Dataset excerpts
┌────────

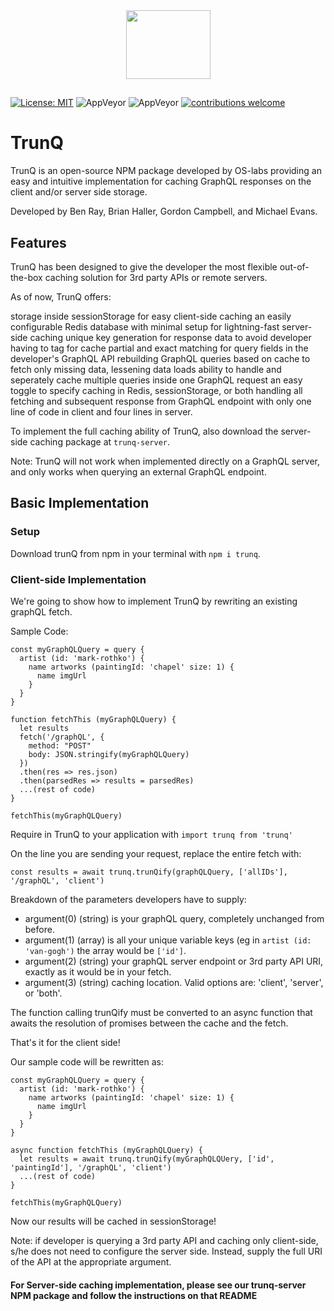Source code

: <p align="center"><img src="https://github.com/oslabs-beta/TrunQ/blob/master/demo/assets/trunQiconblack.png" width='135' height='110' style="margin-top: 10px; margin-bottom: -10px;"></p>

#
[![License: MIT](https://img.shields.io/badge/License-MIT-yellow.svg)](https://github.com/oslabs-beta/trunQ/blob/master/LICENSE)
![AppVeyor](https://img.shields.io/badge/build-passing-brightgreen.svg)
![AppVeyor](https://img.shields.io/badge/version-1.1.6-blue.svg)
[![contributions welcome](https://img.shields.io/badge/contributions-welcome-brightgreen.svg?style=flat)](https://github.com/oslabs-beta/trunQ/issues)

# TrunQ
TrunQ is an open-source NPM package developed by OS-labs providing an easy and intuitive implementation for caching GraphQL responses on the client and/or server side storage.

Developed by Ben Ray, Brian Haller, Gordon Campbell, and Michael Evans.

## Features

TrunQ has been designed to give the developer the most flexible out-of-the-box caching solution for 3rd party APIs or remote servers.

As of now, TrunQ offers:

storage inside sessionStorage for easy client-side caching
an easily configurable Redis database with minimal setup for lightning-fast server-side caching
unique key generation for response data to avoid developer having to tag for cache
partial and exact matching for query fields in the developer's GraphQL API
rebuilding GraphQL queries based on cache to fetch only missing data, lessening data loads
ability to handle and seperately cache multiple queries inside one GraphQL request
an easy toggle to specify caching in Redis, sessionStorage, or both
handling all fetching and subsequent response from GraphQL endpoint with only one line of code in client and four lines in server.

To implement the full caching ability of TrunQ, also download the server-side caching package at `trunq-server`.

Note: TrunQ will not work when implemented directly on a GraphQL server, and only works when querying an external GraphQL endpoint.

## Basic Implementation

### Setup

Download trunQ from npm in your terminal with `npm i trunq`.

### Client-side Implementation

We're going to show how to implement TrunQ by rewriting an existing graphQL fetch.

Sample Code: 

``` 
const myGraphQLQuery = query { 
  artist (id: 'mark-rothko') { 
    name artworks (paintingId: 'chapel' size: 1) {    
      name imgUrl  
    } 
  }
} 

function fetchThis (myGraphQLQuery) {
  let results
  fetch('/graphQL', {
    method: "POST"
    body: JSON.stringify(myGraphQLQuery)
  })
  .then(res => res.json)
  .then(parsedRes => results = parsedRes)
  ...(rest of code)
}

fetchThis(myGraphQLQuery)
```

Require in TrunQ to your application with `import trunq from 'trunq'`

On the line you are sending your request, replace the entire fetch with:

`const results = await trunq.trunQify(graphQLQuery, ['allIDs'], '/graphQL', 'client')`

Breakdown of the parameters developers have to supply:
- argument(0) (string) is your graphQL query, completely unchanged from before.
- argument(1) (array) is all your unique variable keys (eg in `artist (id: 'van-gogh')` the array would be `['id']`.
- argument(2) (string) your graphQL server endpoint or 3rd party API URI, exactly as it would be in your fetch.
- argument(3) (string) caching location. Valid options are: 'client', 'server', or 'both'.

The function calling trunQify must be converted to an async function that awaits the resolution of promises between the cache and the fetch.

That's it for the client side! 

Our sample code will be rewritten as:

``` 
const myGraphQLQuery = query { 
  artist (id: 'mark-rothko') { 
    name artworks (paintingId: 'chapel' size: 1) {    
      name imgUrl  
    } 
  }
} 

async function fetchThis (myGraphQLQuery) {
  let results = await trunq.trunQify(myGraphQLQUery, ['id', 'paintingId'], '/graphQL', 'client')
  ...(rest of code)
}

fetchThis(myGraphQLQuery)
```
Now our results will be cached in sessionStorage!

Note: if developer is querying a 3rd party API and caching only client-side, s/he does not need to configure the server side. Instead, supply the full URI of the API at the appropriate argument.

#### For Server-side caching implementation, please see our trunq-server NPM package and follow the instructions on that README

└────────

**Description of the task:**
Could you output the lines above exactly, with no pictures included?

**Answer to the exercise:**
Source code

: <p align="center"><img src="https://github.com/oslabs-beta/TrunQ/blob/master/demo/assets/trunQiconblack.png" width='135' height='110' style="margin-top: 10px; margin-bottom: -10px;"></p>

#
[![License: MIT](https://img.shields.io/badge/License-MIT-yellow.svg)](https://github.com/oslabs-beta/trunQ/blob/master/LICENSE)
![AppVeyor](https://img.shields.io/badge/build-passing-brightgreen.svg)
![AppVeyor](https://img.shields.io/badge/version-1.1.6-blue.svg)
[![contributions welcome](https://img.shields.io/badge/contributions-welcome-brightgreen.svg?style=flat)](https://github.com/oslabs-beta/trunQ/issues)

# TrunQ
TrunQ is an open-source NPM package developed by OS-labs providing an easy and intuitive implementation for caching GraphQL responses on the client and/or server side storage.

Developed by Ben Ray, Brian Haller, Gordon Campbell, and Michael Evans.

## Features

TrunQ has been designed to give the developer the most flexible out-of-the-box caching solution for 3rd party APIs or remote servers.

As of now, TrunQ offers:

storage inside sessionStorage for easy client-side caching
an easily configurable Redis database with minimal setup for lightning-fast server-side caching
unique key generation for response data to avoid developer having to tag for cache
partial and exact matching for query fields in the developer's GraphQL API
rebuilding GraphQL queries based on cache to fetch only missing data, lessening data loads
ability to handle and seperately cache multiple queries inside one GraphQL request
an easy toggle to specify caching in Redis, sessionStorage, or both
handling all fetching and subsequent response from GraphQL endpoint with only one line of code in client and four lines in server.

To implement the full caching ability of TrunQ, also download the server-side caching package at `trunq-server`.

Note: TrunQ will not work when implemented directly on a GraphQL server, and only works when querying an external GraphQL endpoint.

## Basic Implementation

### Setup

Download trunQ from npm in your terminal with `npm i trunq`.

### Client-side Implementation

We're going to show how to implement TrunQ by rewriting an existing graphQL fetch.

Sample Code: 

``` 
const myGraphQLQuery = query { 
  artist (id: 'mark-rothko') { 
    name artworks (paintingId: 'chapel' size: 1) {    
      name imgUrl  
    } 
  }
} 

function fetchThis (myGraphQLQuery) {
  let results
  fetch('/graphQL', {
    method: "POST"
    body: JSON.stringify(myGraphQLQuery)
  })
  .then(res => res.json)
  .then(parsedRes => results = parsedRes)
  ...(rest of code)
}

fetchThis(myGraphQLQuery)
```

Require in TrunQ to your application with `import trunq from 'trunq'`

On the line you are sending your request, replace the entire fetch with:

`const results = await trunq.trunQify(graphQLQuery, ['allIDs'], '/graphQL', 'client')`

Breakdown of the parameters developers have to supply:
- argument(0) (string) is your graphQL query, completely unchanged from before.
- argument(1) (array) is all your unique variable keys (eg in `artist (id: 'van-gogh')` the array would be `['id']`.
- argument(2) (string) your graphQL server endpoint or 3rd party API URI, exactly as it would be in your fetch.
- argument(3) (string) caching location. Valid options are: 'client', 'server', or 'both'.

The function calling trunQify must be converted to an async function that awaits the resolution of promises between the cache and the fetch.

That's it for the client side! 

Our sample code will be rewritten as:

``` 
const myGraphQLQuery = query { 
  artist (id: 'mark-rothko') { 
    name artworks (paintingId: 'chapel' size: 1) {    
      name imgUrl  
    } 
  }
} 

async function fetchThis (myGraphQLQuery) {
  let results = await trunq.trunQify(myGraphQLQUery, ['id', 'paintingId'], '/graphQL', 'client')
  ...(rest of code)
}

fetchThis(myGraphQLQuery)
```
Now our results will be cached in sessionStorage!

Note: if developer is querying a 3rd party API and caching only client-side, s/he does not need to configure the server side. Instead, supply the full URI of the API at the appropriate argument.

#### For Server-side caching implementation, please see our trunq-server NPM package and follow the instructions on that README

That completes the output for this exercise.